Les entreprises versant souvent des primes aux salariés (prime de bilan, de résultat, de 13ème mois, etc.), la question se pose de savoir quel est le sort de ces primes en cas d’absence du salarié sur une partie de l’année. Sont-elles dues intégralement ? Doivent-elles être proratisées ? Peuvent-elles ne pas être versées ?


La réponse aux questions citées dépendra notamment des caractéristiques de la prime en cause.

Mais il faut veiller à ne pas créer de discriminations dans l’entreprise !

  1. Qualification de la prime

    Le régime juridique des primes dépend de leur caractère obligatoire ou facultatif.

    1.1 Gratification obligatoire

    Les gratifications sont obligatoires et présentent le caractère juridique d'un salaire soit quand elles sont prévues par l’accord collectif ou le contrat de travail, soit parce que leur versement résulte d'un usage d'entreprise. Aux termes de la jurisprudence, une prime est un usage d’entreprise si elle réunit les trois critères cumulatifs suivants : généralité, constance et fixité. Dans ce cas, la prime est obligatoire tant qu’elle n’a pas été dénoncée par l’employeur.

    L’illustration des trois critères est ainsi donnée par la jurisprudence :

    - Critère de généralité : la gratification doit être attribuée à l'ensemble du personnel de l'entreprise ou à une catégorie du personnel déterminée (cadres, etc.).

    - Critère de constance : la gratification doit avoir été versée plusieurs fois, généralement 3 fois. Ainsi, il a été jugé que le versement d'une gratification annuelle 2 années de suite ne suffit pas à établir le critère de constance (Cass. soc. 14 mars 1985).

    - Critère de fixité : la gratification doit être fixée selon un mode de calcul prédéterminé ou selon un critère fixe et précis. Ainsi, il a été jugé qu’une prime versée régulièrement n’est pas un élément de salaire mais une libéralité lorsque son montant est fixé discrétionnairement par l'employeur et varie d'une année sur l'autre ou d'un salarié à l'autre sans que cette variation découle de l'application d'une règle préétablie ou d'un critère fixe et précis. Il faut donc, pour que ce critère existe, que le salarié puisse compter sur le versement d'une gratification d'un montant déterminé.

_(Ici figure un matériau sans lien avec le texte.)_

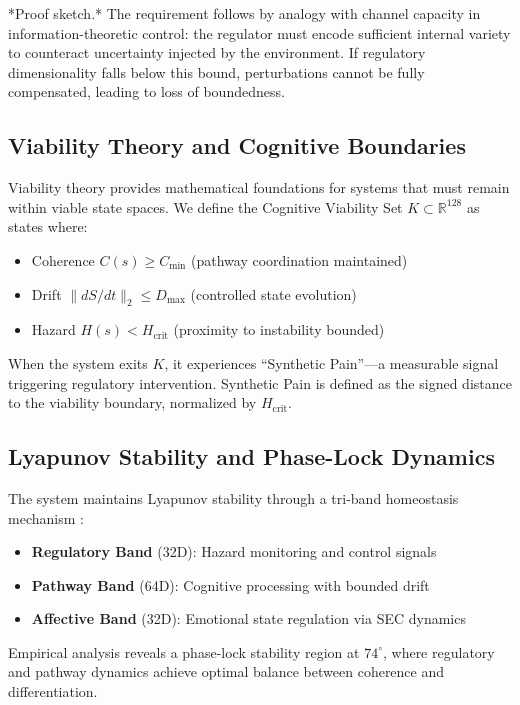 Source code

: \documentclass[12pt,a4paper]{report}
\begin{document}
*Proof sketch.* The requirement follows by analogy with channel capacity in information-theoretic control: the regulator must encode sufficient internal variety to counteract uncertainty injected by the environment. If regulatory dimensionality falls below this bound, perturbations cannot be fully compensated, leading to loss of boundedness.

\subsection{Viability Theory and Cognitive Boundaries}

Viability theory provides mathematical foundations for systems that must remain within viable state spaces. We define the Cognitive Viability Set $K \subset \mathbb{R}^{128}$ as states where:
\begin{itemize}
    \item Coherence $C(s) \geq C_{\min}$ (pathway coordination maintained)
    \item Drift $\lVert dS/dt \rVert_2 \leq D_{\max}$ (controlled state evolution)
    \item Hazard $H(s) < H_{\text{crit}}$ (proximity to instability bounded)
\end{itemize}

When the system exits $K$, it experiences ``Synthetic Pain''—a measurable signal
triggering regulatory intervention. Synthetic Pain is defined as the signed
distance to the viability boundary, normalized by $H_{\text{crit}}$.


\subsection{Lyapunov Stability and Phase-Lock Dynamics}

The system maintains Lyapunov stability through a tri-band homeostasis mechanism \citep{cannon1932wisdom}:
\begin{itemize}
    \item \textbf{Regulatory Band} (32D): Hazard monitoring and control signals
    \item \textbf{Pathway Band} (64D): Cognitive processing with bounded drift
    \item \textbf{Affective Band} (32D): Emotional state regulation via SEC dynamics
\end{itemize}

Empirical analysis reveals a phase-lock stability region at $74^\circ$, where regulatory and pathway dynamics achieve optimal balance between coherence and differentiation.
\end{document}
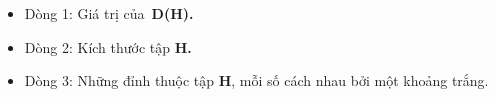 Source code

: \begin{itemize}
	\item Dòng 1: Giá trị của \textbf{D(H)}\textbf{.}
	\item Dòng 2: Kích thước tập \textbf{H}\textbf{.}
	\item Dòng 3: Những đỉnh thuộc tập \textbf{H}, mỗi số cách nhau bởi một khoảng trắng.
\end{itemize} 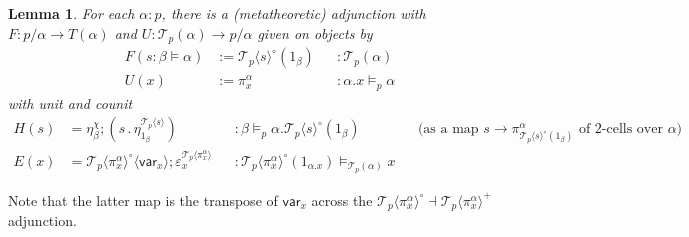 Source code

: \documentclass[10pt]{article}
\newtheorem{lemma}{Lemma}
\theoremstyle{definition}
\newcommand\TrCirc[2]{\ensuremath{{#1}^\circ(#2)}}
\newcommand\var[1]{\ensuremath{\mathsf{var}_{#1}}}
\newcommand\El[2]{\mathcal{T}_{#1}(#2)}
\newcommand\ApEl[2]{\mathcal{T}_{#1}\langle#2\rangle}
\newcommand\ap[2]{\ensuremath{#1 \langle #2 \rangle }}
\newcommand\bdot[0]{\mathbin{.}}
\begin{document}
\begin{lemma}
For each $\alpha : p$, there is a (metatheoretic) adjunction with $F : p/\alpha \to T(\alpha)$ and $U : \El{p}{\alpha} \to p/\alpha$ given on objects by
\begin{align*}
F(s : \beta \vDash \alpha) &:= \TrCirc{\ApEl{p}{s}}{1_\beta} &&: \El{p}{\alpha} \\
U(x) &:= \pi^\alpha_x &&: \alpha.x \vDash_p \alpha
\end{align*}
with unit and counit
\begin{align*}
H(s) &= \eta^\chi_\beta ; (s \bdot \eta^{\ApEl{p}{s}}_{1_\beta}) &&: \beta \vDash_p \alpha.\TrCirc{\ApEl{p}{s}}{1_\beta} && \text{(as a map $s \to \pi^\alpha_{\TrCirc{\ApEl{p}{s}}{1_\beta}}$ of 2-cells over $\alpha$)} \\
E(x) &= \ap{\ApEl{p}{\pi^\alpha_x}^\circ}{\var{x}} ; \varepsilon^{\ApEl{p}{\pi^\alpha_x}}_x &&: \TrCirc{\ApEl{p}{\pi^\alpha_x}}{1_{\alpha.x}} \vDash_{\El{p}{\alpha}} x
\end{align*}
\end{lemma}
Note that the latter map is the transpose of $\var{x}$ across the $\ApEl{p}{\pi^\alpha_x}^\circ \dashv \ApEl{p}{\pi^\alpha_x}^+$ adjunction.
\end{document}
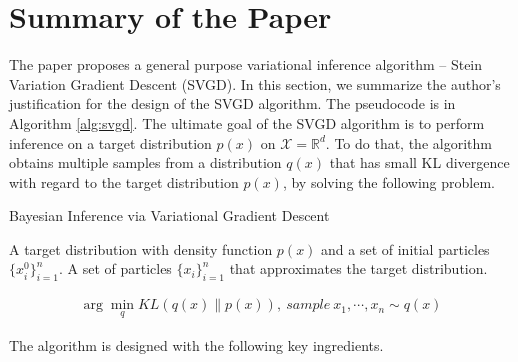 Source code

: \section{Summary of the Paper}

The paper proposes a general purpose variational inference algorithm -- Stein Variation Gradient Descent (SVGD). In this section, we summarize the author's justification for the design of the SVGD algorithm. The pseudocode is in Algorithm \ref{alg:svgd}. The ultimate goal of the SVGD algorithm is to perform inference on a target distribution $p(x)$ on $\mathcal{X}=\mathbb{R}^d$. To do that, the algorithm obtains multiple samples from a distribution $q(x)$ that has small KL divergence with regard to the target distribution $p(x)$, by solving the following problem.



\begin{algorithm}[t!]
	\caption{Bayesian Inference via Variational Gradient Descent~\cite{ref_article_svgd}}
	\label{alg:svgd}
	\begin{algorithmic}
		 A target distribution with density function $p(x)$ and a set of initial particles $\{x_i^0\}_{i=1}^n$.
		 A set of particles $\{x_i\}_{i=1}^n$ that approximates the target distribution.
		\ENDFOR
	\end{algorithmic}
\end{algorithm}

\begin{align}
    \arg\min_q KL(q(x)\lVert p(x)),\ sample\ x_1,\cdots,x_n\sim q(x)
\end{align}

The algorithm is designed with the following key ingredients.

    1.2 Gratification facultative

    Les gratifications sont facultatives quand l'employeur peut décider en toute liberté de l'opportunité de leur versement ainsi que de leur montant. Elles constituent alors une libéralité et n'ont pas le caractère juridique d'un salaire.

    Pour que la gratification ne soit pas obligatoire, il faut veiller à ne pas remplir les trois critères cumulatifs de fixité, de généralité et de constance. Dans ces conditions, l’employeur n’est pas obligé de verser la prime.

  2. Incidence des absences sur le versement de la prime

Quand la prime a le caractère d’une libéralité, n’étant pas obligatoire, l’employeur a toute liberté de ne pas la verser, et a fortiori en cas d’absence du salarié.

Il n’en irait différemment que si le salarié prouvait que l’employeur est coupable d’une discrimination dans sa décision.

2.1 Discrimination

Quel que soit le caractère de la gratification (libéralité ou élément de salaire), l’employeur est tenu de respecter le principe de non discrimination entre les salariés. Il ne peut prendre en compte des critères illicites (sexe, race, religion, appartenance syndicale...) pour justifier une différence de traitement.

Ce principe est prévu par les articles L 1132-1 et L. 1142-1 du code du travail et les atteintes à ce principe sont répréhensibles pénalement.

Compte tenu de ce principe, un employeur ne peut refuser de verser une prime (obligatoire ou non) en se fondant sur le sexe, la religion … Ainsi, le régime des primes, en cas d’absence pour congé maternité ou congé parental, doit être identique à celui appliqué pour les autres absences.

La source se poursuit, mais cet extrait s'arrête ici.